Work instruction :: Give back the line containing "with server." along with every line after it, exactly, until the entries end.

Dataset entries:
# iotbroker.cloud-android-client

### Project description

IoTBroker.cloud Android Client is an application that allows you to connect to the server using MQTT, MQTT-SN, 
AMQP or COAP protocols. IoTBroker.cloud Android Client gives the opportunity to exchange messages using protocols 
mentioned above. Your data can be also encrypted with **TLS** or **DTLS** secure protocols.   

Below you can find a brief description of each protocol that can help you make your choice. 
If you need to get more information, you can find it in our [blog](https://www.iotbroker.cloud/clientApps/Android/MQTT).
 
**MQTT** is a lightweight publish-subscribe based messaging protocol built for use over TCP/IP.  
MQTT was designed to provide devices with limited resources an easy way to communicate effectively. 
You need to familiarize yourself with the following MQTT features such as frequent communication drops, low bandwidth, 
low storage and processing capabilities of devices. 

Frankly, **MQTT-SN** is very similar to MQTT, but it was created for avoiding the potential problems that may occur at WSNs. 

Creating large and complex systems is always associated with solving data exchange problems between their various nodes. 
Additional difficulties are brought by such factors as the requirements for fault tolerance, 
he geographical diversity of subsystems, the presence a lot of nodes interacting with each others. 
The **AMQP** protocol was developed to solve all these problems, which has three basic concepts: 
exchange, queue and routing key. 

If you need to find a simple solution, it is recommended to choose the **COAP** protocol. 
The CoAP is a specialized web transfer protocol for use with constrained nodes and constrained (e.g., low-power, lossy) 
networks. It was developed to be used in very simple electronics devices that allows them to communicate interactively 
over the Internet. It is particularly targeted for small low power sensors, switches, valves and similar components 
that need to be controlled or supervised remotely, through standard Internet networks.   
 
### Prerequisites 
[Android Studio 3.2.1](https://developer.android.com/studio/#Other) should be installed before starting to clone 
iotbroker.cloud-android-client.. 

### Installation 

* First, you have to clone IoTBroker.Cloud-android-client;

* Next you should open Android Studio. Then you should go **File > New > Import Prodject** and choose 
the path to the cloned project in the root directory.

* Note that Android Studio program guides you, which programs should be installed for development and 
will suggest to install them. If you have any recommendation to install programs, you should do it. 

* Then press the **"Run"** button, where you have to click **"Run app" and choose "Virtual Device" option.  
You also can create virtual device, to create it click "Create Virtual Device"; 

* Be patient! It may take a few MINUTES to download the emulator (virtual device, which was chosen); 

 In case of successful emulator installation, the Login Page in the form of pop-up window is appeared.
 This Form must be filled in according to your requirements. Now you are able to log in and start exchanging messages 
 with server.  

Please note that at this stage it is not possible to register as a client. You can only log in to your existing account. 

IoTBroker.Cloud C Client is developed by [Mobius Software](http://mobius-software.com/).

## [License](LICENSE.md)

Result ::
 with server.  

Please note that at this stage it is not possible to register as a client. You can only log in to your existing account. 

IoTBroker.Cloud C Client is developed by [Mobius Software](http://mobius-software.com/).

## [License](LICENSE.md)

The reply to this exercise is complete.